Extracted records:
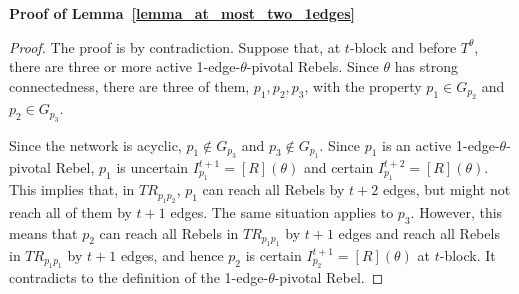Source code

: \documentclass[12pt,letter]{article}
\newtheorem*{lemma*}{Lemma}
\theoremstyle{definition}
\theoremstyle{remark}
\theoremstyle{claim}
\begin{document}
\noindent\textbf{Proof of Lemma~\ref{lemma_at_most_two_1edges}} 
   
\begin{proof}
The proof is by contradiction. Suppose that, at $t$-block and before $T^{\theta}$, there are three or more active 1-edge-$\theta$-pivotal Rebels. Since $\theta$ has strong connectedness, there are three of them, $p_1,p_2,p_3$, with the property $p_1\in G_{p_2}$ and $p_2 \in G_{p_3}$. 

Since the network is acyclic, $p_1\notin G_{p_3}$ and $p_3\notin G_{p_1}$. Since $p_1$ is an active 1-edge-$\theta$-pivotal Rebel, $p_1$ is uncertain  $I^{t+1}_{p_1}= [R](\theta)$ and certain $I^{t+2}_{p_1}=[R](\theta)$. This implies that, in $TR_{p_1p_2}$, $p_1$ can reach all Rebels by $t+2$ edges, but might not reach all of them by $t+1$ edges. The same situation applies to $p_3$. However, this means that $p_2$ can reach all Rebels in $TR_{p_1p_1}$ by $t+1$ edges and reach all Rebels in $TR_{p_1p_1}$ by $t+1$ edges, and hence $p_2$ is certain $I^{t+1}_{p_2}=[R](\theta)$ at $t$-block. It contradicts to the definition of the 1-edge-$\theta$-pivotal Rebel.

\end{proof}
\bigskip
\end{document}
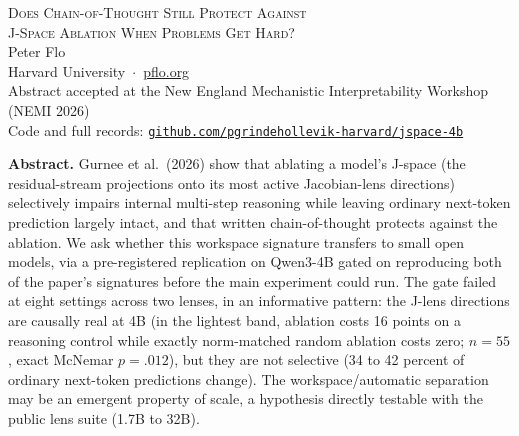 \documentclass[11pt]{article}
\begin{document}
\begin{center}
{\LARGE\scshape Does Chain-of-Thought Still Protect Against\\[3pt] J-Space Ablation When Problems Get Hard?}\\[14pt]
{\large Peter Flo}\\[3pt]
{\small Harvard University \,$\cdot$\, \href{https://pflo.org}{pflo.org}}\\[4pt]
{\small Abstract accepted at the New England Mechanistic Interpretability Workshop (NEMI 2026)}\\[6pt]
{\small Code and full records: \href{https://github.com/pgrindehollevik-harvard/jspace-4b}{\texttt{github.com/pgrindehollevik-harvard/jspace-4b}}}
\end{center}

\vspace{4pt}
\begin{center}
\begin{minipage}{0.92\linewidth}
\small
\textbf{Abstract.} Gurnee et al.\ (2026) show that ablating a model's J-space (the residual-stream
projections onto its most active Jacobian-lens directions) selectively impairs internal multi-step
reasoning while leaving ordinary next-token prediction largely intact, and that written
chain-of-thought protects against the ablation. We ask whether this workspace signature transfers
to small open models, via a pre-registered replication on Qwen3-4B gated on reproducing both of the
paper's signatures before the main experiment could run. The gate failed at eight settings across
two lenses, in an informative pattern: the J-lens directions are causally real at 4B (in the
lightest band, ablation costs 16 points on a reasoning control while exactly norm-matched random
ablation costs zero; $n{=}55$, exact McNemar $p{=}.012$), but they are not selective (34 to 42
percent of ordinary next-token predictions change). The workspace/automatic separation may be an
emergent property of scale, a hypothesis directly testable with the public lens suite (1.7B to 32B).
\end{minipage}
\end{center}
\vspace{6pt}
\end{document}

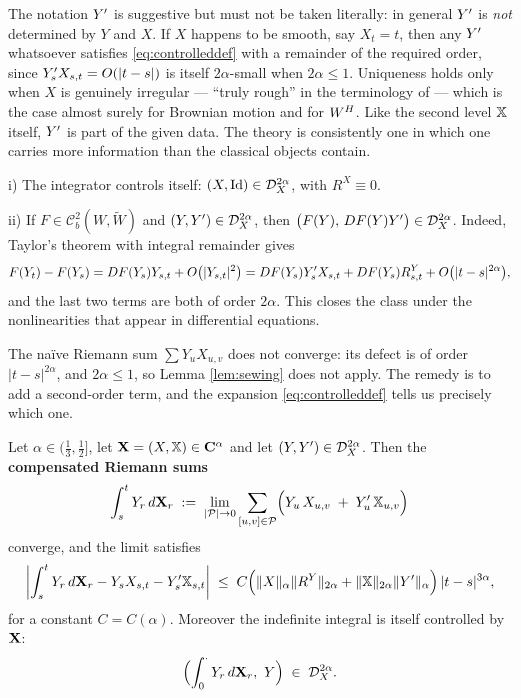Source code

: \begin{remark}\label{rem:gubinellinotunique}
The notation $\Gub$ is suggestive but must not be taken literally: in general $\Gub$ is \emph{not}
determined by $Y$ and $X$. If $X$ happens to be smooth, say $X_t = t$, then any $\Gub$ whatsoever
satisfies \eqref{eq:controlleddef} with a remainder of the required order, since
$\Gub_s X_{s,t} = O(|t-s|)$ is itself $2\alpha$-small when $2\alpha \leq 1$. Uniqueness holds only
when $X$ is genuinely irregular --- ``truly rough'' in the terminology of \cite[Ch.\ 6]{frizhairer2020}
--- which is the case almost surely for Brownian motion and for $\BH$. Like the second level $\lev$
itself, $\Gub$ is part of the given data. The theory is consistently one in which one carries more
information than the classical objects contain.
\end{remark}

\begin{example}\label{ex:controlledexamples}
i) The integrator controls itself: $(X, \mathrm{Id}) \in \Ctrl{X}$, with $R^X \equiv 0$.

ii) If $F \in \mathcal{C}^2_b(W,\widetilde W)$ and $(Y,\Gub) \in \Ctrl{X}$, then
$\bigl(F(Y),\,DF(Y)\Gub\bigr) \in \Ctrl{X}$. Indeed, Taylor's theorem with integral remainder gives
\[
F(Y_t)-F(Y_s) = DF(Y_s)Y_{s,t} + O\bigl(|Y_{s,t}|^2\bigr)
= DF(Y_s)\Gub_s X_{s,t} + DF(Y_s)R^Y_{s,t} + O\bigl(|t-s|^{2\alpha}\bigr),
\]
and the last two terms are both of order $2\alpha$. This closes the class under the nonlinearities
that appear in differential equations.
\end{example}

\medskip

The naïve Riemann sum $\sum Y_u X_{u,v}$ does not
converge: its defect is of order $|t-s|^{2\alpha}$, and $2\alpha \leq 1$, so Lemma \ref{lem:sewing}
does not apply. The remedy is to add a second-order term, and the expansion \eqref{eq:controlleddef}
tells us precisely which one.

\begin{theorem}[Gubinelli]\label{thm:gubinelli}
Let $\alpha \in (\tfrac13,\tfrac12]$, let $\rpX = (X,\lev)\in\RP{\alpha}$ and let
$(Y,\Gub) \in \Ctrl{X}$. Then the \textbf{compensated Riemann sums}
\begin{equation}\label{eq:roughintegral}
\int_s^t Y_r\,\dd\rpX_r \;:=\; \lim_{|\mathcal{P}|\to0} \sum_{[u,v]\in\mathcal{P}} \Bigl( Y_u\,X_{u,v} \;+\; \Gub_u\,\lev_{u,v} \Bigr)
\end{equation}
converge, and the limit satisfies
\begin{equation}\label{eq:roughintegralestimate}
\biggl| \int_s^t Y_r\,\dd\rpX_r - Y_s X_{s,t} - \Gub_s \lev_{s,t} \biggr|
\;\leq\; C\Bigl( \lVert X\rVert_\alpha \lVert R^Y\rVert_{2\alpha} + \lVert \lev\rVert_{2\alpha}\lVert \Gub\rVert_\alpha \Bigr)\,|t-s|^{3\alpha},
\end{equation}
for a constant $C = C(\alpha)$. Moreover the indefinite integral is itself controlled by $\rpX$:
\begin{equation}\label{eq:integraliscontrolled}
\Bigl( \int_0^{\cdot} Y_r\,\dd\rpX_r,\ Y \Bigr) \;\in\; \Ctrl{X}.
\end{equation}
\end{theorem}

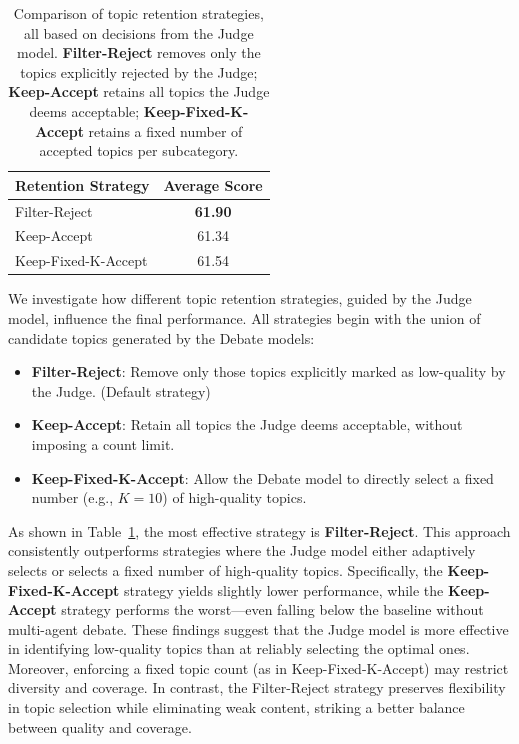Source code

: \documentclass{article}
\theoremstyle{plain}
\theoremstyle{definition}
\theoremstyle{remark}
\begin{document}
    \begin{table}[!tbp]
        \centering
        \small
        \begin{tabular}{lc}
        \toprule
        \textbf{Retention Strategy} & \textbf{Average Score} \\
        \midrule
        Filter-Reject & \textbf{61.90} \\
        Keep-Accept & 61.34 \\
        Keep-Fixed-K-Accept & 61.54 \\
        \bottomrule
        \end{tabular}
        \caption{
            Comparison of topic retention strategies, all based on decisions from the Judge model. 
            \textbf{Filter-Reject} removes only the topics explicitly rejected by the Judge; 
            \textbf{Keep-Accept} retains all topics the Judge deems acceptable; 
            \textbf{Keep-Fixed-K-Accept} retains a fixed number of accepted topics per subcategory.
        }
        \label{tab:topic_retention_strategies}
    \end{table}
    
    We investigate how different topic retention strategies, guided by the Judge model, influence the final performance. All strategies begin with the union of candidate topics generated by the Debate models:

    \begin{itemize}
    \item \textbf{Filter-Reject}: Remove only those topics explicitly marked as low-quality by the Judge. (Default strategy)
    \item \textbf{Keep-Accept}: Retain all topics the Judge deems acceptable, without imposing a count limit.
    \item \textbf{Keep-Fixed-K-Accept}: Allow the Debate model to directly select a fixed number (e.g., $K = 10$) of high-quality topics.
    \end{itemize}

    As shown in Table~\ref{tab:topic_retention_strategies}, the most effective strategy is \textbf{Filter-Reject}. This approach consistently outperforms strategies where the Judge model either adaptively selects or selects a fixed number of high-quality topics. Specifically, the \textbf{Keep-Fixed-K-Accept} strategy yields slightly lower performance, while the \textbf{Keep-Accept} strategy performs the worst—even falling below the baseline without multi-agent debate. These findings suggest that the Judge model is more effective in identifying low-quality topics than at reliably selecting the optimal ones. Moreover, enforcing a fixed topic count (as in Keep-Fixed-K-Accept) may restrict diversity and coverage. In contrast, the Filter-Reject strategy preserves flexibility in topic selection while eliminating weak content, striking a better balance between quality and coverage.
    
\end{document}
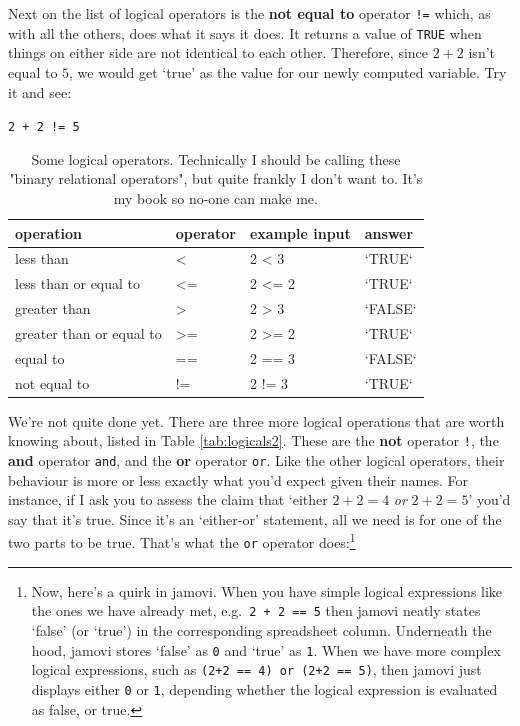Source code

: \documentclass[
]{book}
\begin{document}
Next on the list of logical operators is the {\textbf{not equal to}} operator \texttt{!=} which, as with all the others, does what it says it does. It returns a value of \texttt{TRUE} when things on either side are not identical to each other. Therefore, since \(2+2\) isn't equal to \(5\), we would get `true' as the value for our newly computed variable. Try it and see:

\texttt{2\ +\ 2\ !=\ 5}

\begin{table}

\caption{\label{tab:logicaltab}Some logical operators. Technically I should be calling these "binary relational operators", but quite frankly I don't want to. It's my book so no-one can make me.}
\centering
\begin{tabular}[t]{llll}
\toprule
operation & operator & example input & answer\\
\midrule
less than & < & 2 < 3 & `TRUE`\\
less than or equal to & <= & 2 <= 2 & `TRUE`\\
greater than & > & 2 > 3 & `FALSE`\\
greater than or equal to & >= & 2 >= 2 & `TRUE`\\
equal to & == & 2 == 3 & `FALSE`\\
\addlinespace
not equal to & != & 2 != 3 & `TRUE`\\
\bottomrule
\end{tabular}
\end{table}

We're not quite done yet. There are three more logical operations that are worth knowing about, listed in Table \ref{tab:logicals2}. These are the {\textbf{not}} operator \texttt{!}, the {\textbf{and}} operator \texttt{and}, and the {\textbf{or}} operator \texttt{or}. Like the other logical operators, their behaviour is more or less exactly what you'd expect given their names. For instance, if I ask you to assess the claim that `either \(2+2 = 4\) \emph{or} \(2+2 = 5\)' you'd say that it's true. Since it's an `either-or' statement, all we need is for one of the two parts to be true. That's what the \texttt{or} operator does:\footnote{Now, here's a quirk in jamovi. When you have simple logical expressions like the ones we have already met, e.g.~\texttt{2\ +\ 2\ ==\ 5} then jamovi neatly states `false' (or `true') in the corresponding spreadsheet column. Underneath the hood, jamovi stores `false' as \texttt{0} and `true' as \texttt{1}. When we have more complex logical expressions, such as \texttt{(2+2\ ==\ 4)\ or\ (2+2\ ==\ 5)}, then jamovi just displays either \texttt{0} or \texttt{1}, depending whether the logical expression is evaluated as false, or true.}
\end{document}
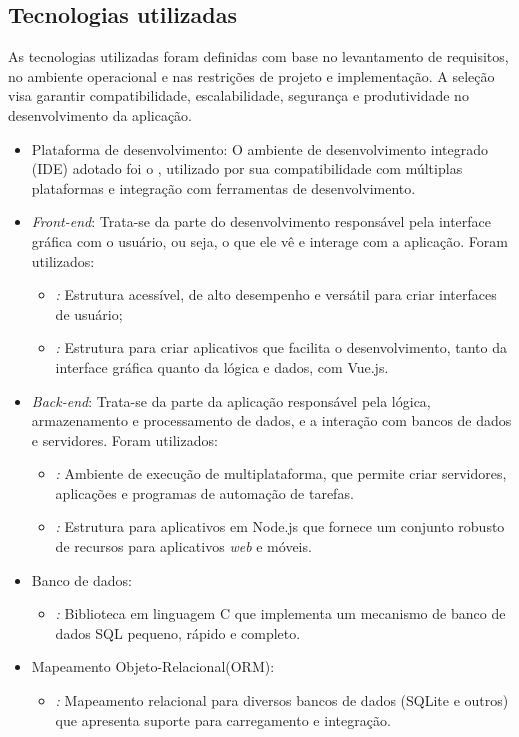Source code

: \subsection {Tecnologias utilizadas}

As tecnologias utilizadas foram definidas com base no levantamento de requisitos, no ambiente operacional e nas restrições de projeto e implementação. A seleção visa garantir compatibilidade, escalabilidade, segurança e produtividade no desenvolvimento da aplicação.

\begin{itemize} 
    \item {Plataforma de desenvolvimento:} O ambiente de desenvolvimento integrado (IDE) adotado foi o \textit{ }, utilizado por sua compatibilidade com múltiplas plataformas e integração com ferramentas de desenvolvimento.
    \item {\textit{Front-end}:} Trata-se da parte do desenvolvimento responsável pela interface gráfica com o usuário, ou seja, o que ele vê e interage com a aplicação. Foram utilizados:
        \begin{itemize} 
        \item {\textit{:}} Estrutura \textit{} acessível, de alto desempenho e versátil para criar interfaces de usuário;
        \item {\textit{:}} Estrutura para criar aplicativos que facilita o desenvolvimento, tanto da interface gráfica quanto da lógica e dados, com Vue.js.
        \end{itemize}
    \item {\textit{Back-end}:} Trata-se da parte da aplicação responsável pela lógica, armazenamento e processamento de dados, e a interação com bancos de dados e servidores. Foram utilizados:
        \begin{itemize} 
        \item {\textit{:}} Ambiente de execução de multiplataforma, que permite criar servidores, aplicações e programas de automação de tarefas.
        \item {\textit{:}} Estrutura para aplicativos em Node.js que fornece um conjunto robusto de recursos para aplicativos \textit{web} e móveis.
        \end{itemize}
    \item {Banco de dados:}
        \begin{itemize} 
        \item {\textit{:}} Biblioteca em linguagem C que implementa um mecanismo de banco de dados SQL pequeno, rápido e completo.
        \end{itemize}
    \item {Mapeamento Objeto-Relacional(ORM):}
        \begin{itemize}     
        \item {\textit{:}} Mapeamento relacional para diversos bancos de dados (SQLite e outros) que apresenta suporte para carregamento e integração.
        \end{itemize}
\end{itemize}


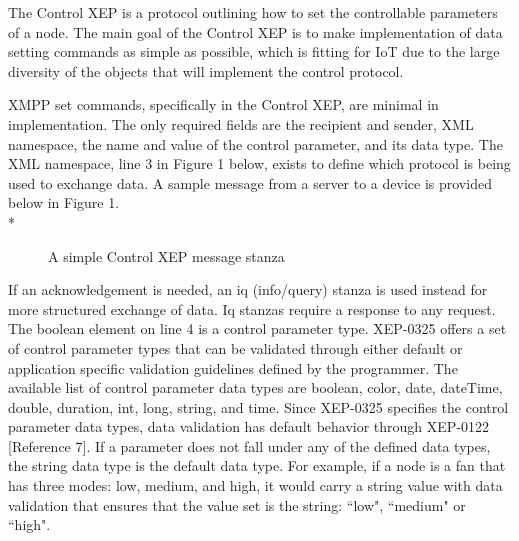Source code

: The Control XEP is a protocol outlining how to set the controllable parameters 
of a node. The main goal of the Control XEP is 
to make implementation of data setting commands as simple as possible, which is 
fitting for IoT due to the large diversity of the objects that will implement 
the control protocol.

XMPP set commands, specifically in the Control XEP, are minimal in implementation. 
The only required fields are the recipient and sender, XML namespace, the name 
and value of the control parameter, and its data type. The XML namespace, line 
3 in Figure 1 below, exists to define which protocol is being used to 
exchange data. A sample message from a server to a device is provided below in 
Figure 1.\\*
\begin{figure}
\caption{A simple Control XEP message stanza}

\end{figure}

If an acknowledgement is needed, an iq (info/query) stanza is used instead for more structured exchange of data\cite{rfc6120}. Iq stanzas require a response to any request.\\
The boolean element on line 4 is a control parameter type. XEP-0325 offers a set of control parameter types that can be validated through either default or application specific validation guidelines defined by the programmer. The available list of control parameter data types are boolean, color, date, dateTime, double, duration, int, long, string, and time. Since XEP-0325 specifies the control parameter data types, data validation has default behavior through XEP-0122 [Reference 7]. If a parameter does not fall under any of the defined data types, the string data type is the default data type. For example, if a node is a fan that has three modes: low, medium, and high, it would carry a string value with data validation that ensures that the value set is the string:  ``low",  ``medium" or  ``high".\\

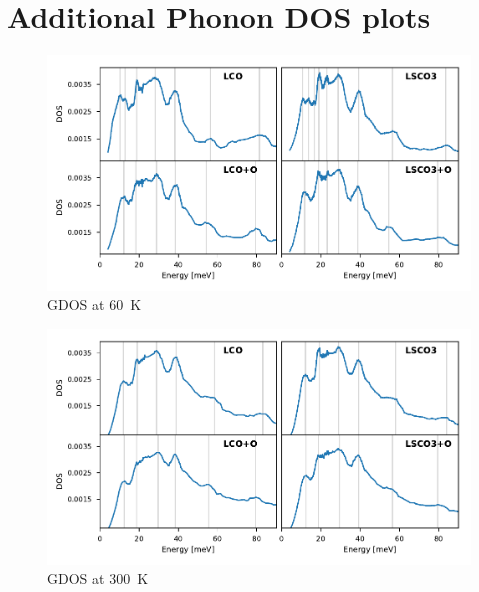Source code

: \chapter{Additional Phonon DOS plots}\label{app:pdos_plots}

\begin{figure}
    \centering
    \includegraphics[width=\textwidth]{fig/gdos/in4_60K.pdf}
    \caption[gDOS at \SI{60}{\kelvin}]{GDOS at \SI{60}{\kelvin}}
    \label{fig:gdos_60k}
\end{figure}

\begin{figure}
    \centering
    \includegraphics[width=\textwidth]{fig/gdos/in4_300K.pdf}
    \caption[gDOS at \SI{300}{\kelvin}]{GDOS at \SI{300}{\kelvin}}
    \label{fig:gdos_300k}
\end{figure}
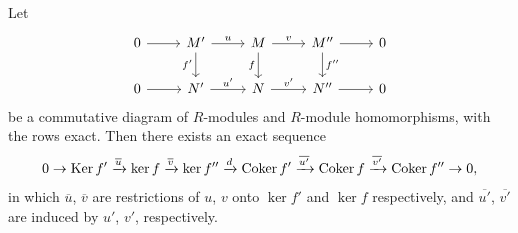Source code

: \begin{proposition}[Snake]
    Let 
\[\begin{tikzcd}
	0 & {M'} & M & {M''} & 0 \\
	0 & {N'} & N & {N''} & 0
	\arrow[from=1-1, to=1-2]
	\arrow["u", from=1-2, to=1-3]
	\arrow["{f'}"', from=1-2, to=2-2]
	\arrow["v", from=1-3, to=1-4]
	\arrow["f"', from=1-3, to=2-3]
	\arrow[from=1-4, to=1-5]
	\arrow["{f''}", from=1-4, to=2-4]
	\arrow[from=2-1, to=2-2]
	\arrow["{u'}", from=2-2, to=2-3]
	\arrow["{v'}", from=2-3, to=2-4]
	\arrow[from=2-4, to=2-5]
\end{tikzcd}\]
    be a commutative diagram of \( R \)-modules and  \( R \)-module homomorphisms, with the rows exact. Then there exists an exact sequence 
     \begin{align*}
         0 \to \Ker f' \xrightarrow{\overline{u}} \ker f \xrightarrow{\overline{v}} \ker f'' \xrightarrow{d} \Coker f' \xrightarrow{\overline{u'}} \Coker f \xrightarrow{\overline{v'}} \Coker f'' \to 0,
    \end{align*}
    in which \( \overline{u} \), \( \overline{v} \) are restrictions of \( u \),  \( v \) onto \( \ker f' \) and  \( \ker f \) respectively, and  \( \overline{u'} \), \( \overline{v'} \) are induced by \( u' \),  \( v' \), respectively. 
\end{proposition}

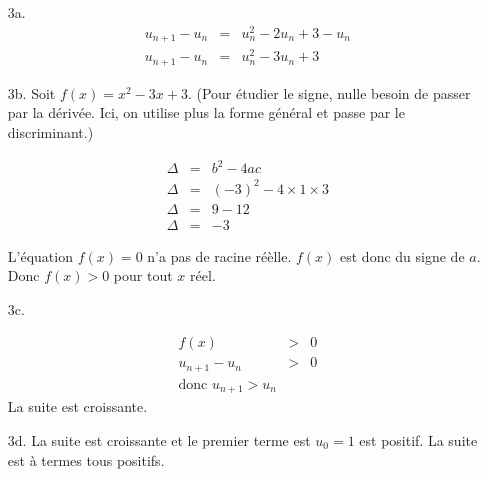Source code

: \documentclass[11pt]{article}
\begin{document}
\begin{multicols}{2}
\begin{enumerate}
  \item[3a.] 
    \begin{eqnarray*}
      u_{n+1} - u_n &=& u_{n}^{2} - 2u_n + 3 - u_n\\
      u_{n+1} - u_n &=& u_{n}^{2} - 3u_n + 3
    \end{eqnarray*}
    
  \item[3b.] Soit $f(x) = x^2 -3x + 3$.
    (Pour étudier le signe, nulle besoin de passer par la dérivée. Ici, on utilise plus la forme général et passe par le discriminant.)
    
    \begin{eqnarray*}
      \Delta &=& b^2 - 4ac \\
      \Delta &=& (-3)^2 - 4 \times 1 \times 3 \\
      \Delta &=& 9 - 12 \\
      \Delta &=& -3
    \end{eqnarray*}
    
    L'équation $f(x) = 0$ n'a pas de racine réèlle. $f(x)$ est donc du signe de $a$. 
    Donc $f(x) > 0$ pour tout $x$ réel.
    
  \item[3c.]
    
    \begin{eqnarray*}
      f(x) &>& 0 \\
      u_{n+1} - u_n &>& 0 \\
      \text{donc } u_{n+1} > u_n 
    \end{eqnarray*}
    La suite est croissante.
    
  \item[3d.] La suite est croissante et le premier terme est $u_0 = 1$ est positif. La suite est à termes tous positifs.
    
  \end{enumerate}
\end{multicols}

\newpage
\end{document}

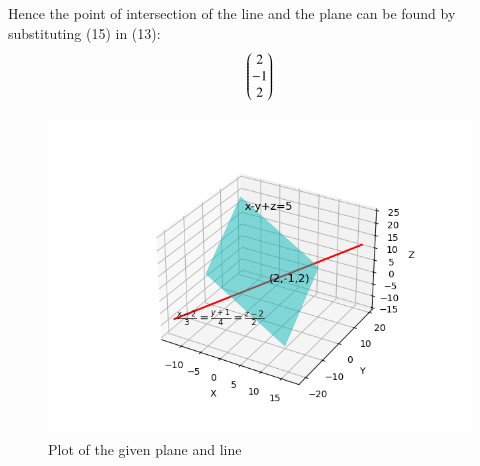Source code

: \documentclass[journal]{IEEEtran}
\begin{document}
Hence the point of intersection of the line and the plane can be found by substituting (15) in (13):
\begin{align}
    \begin{pmatrix}2\\-1\\2\end{pmatrix}
\end{align}

\begin{figure}[h!]
   \centering
   \includegraphics[width=0.7\linewidth]{figs/plot.png}
   \caption{Plot of the given plane and line}
   \label{}
\end{figure}
\end{document}
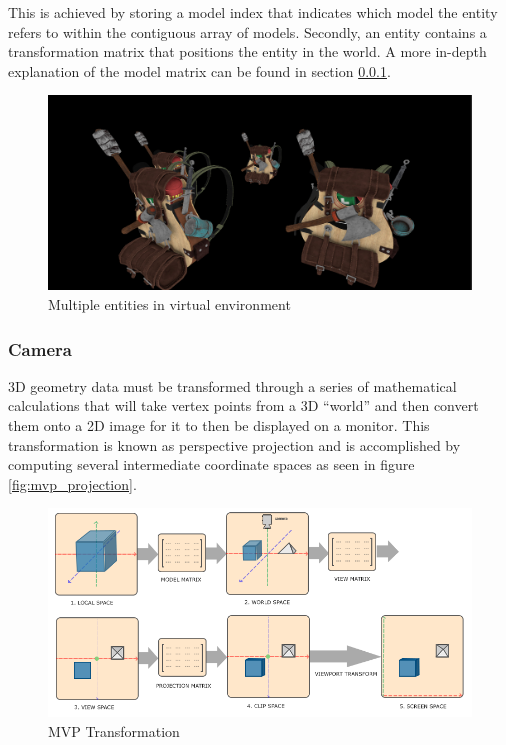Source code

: \documentclass[11pt]{article}
\begin{document}
This is achieved by storing a model index that indicates which model the entity
refers to within the contiguous array of models. Secondly, an entity contains a
transformation matrix that positions the entity in the world. A more in-depth
explanation of the model matrix can be found in section \ref{camera}.

\begin{figure}[H]
  \centering
  \includegraphics[width=\textwidth]{images/entities.png}
  \caption{Multiple entities in virtual environment}
  \label{fig:entities}
\end{figure}

\subsubsection{Camera} \label{camera}
3D geometry data must be transformed through a series of mathematical
calculations that will take vertex points from a 3D ``world'' and then convert
them onto a 2D image for it to then be displayed on a monitor. This
transformation is known as perspective projection \cite{3d_projection} and is
accomplished by computing several intermediate coordinate spaces as seen in
figure \ref{fig:mvp_projection}.

\begin{figure}[H]
  \centering
  \includegraphics[width=\textwidth]{images/mvp.png}
  \caption{MVP Transformation \cite{coordinate_systems}}
  \label{fig:mvp_transformation} 
\end{figure}
\end{document}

What to work on:
Copy out all lines from the records where the word "before" appears.

Reply:
The proof is by contradiction. Suppose that, at $t$-block and before $T^{\theta}$, there are three or more active 1-edge-$\theta$-pivotal Rebels. Since $\theta$ has strong connectedness, there are three of them, $p_1,p_2,p_3$, with the property $p_1\in G_{p_2}$ and $p_2 \in G_{p_3}$. 
paper's signatures before the main experiment could run. The gate failed at eight settings across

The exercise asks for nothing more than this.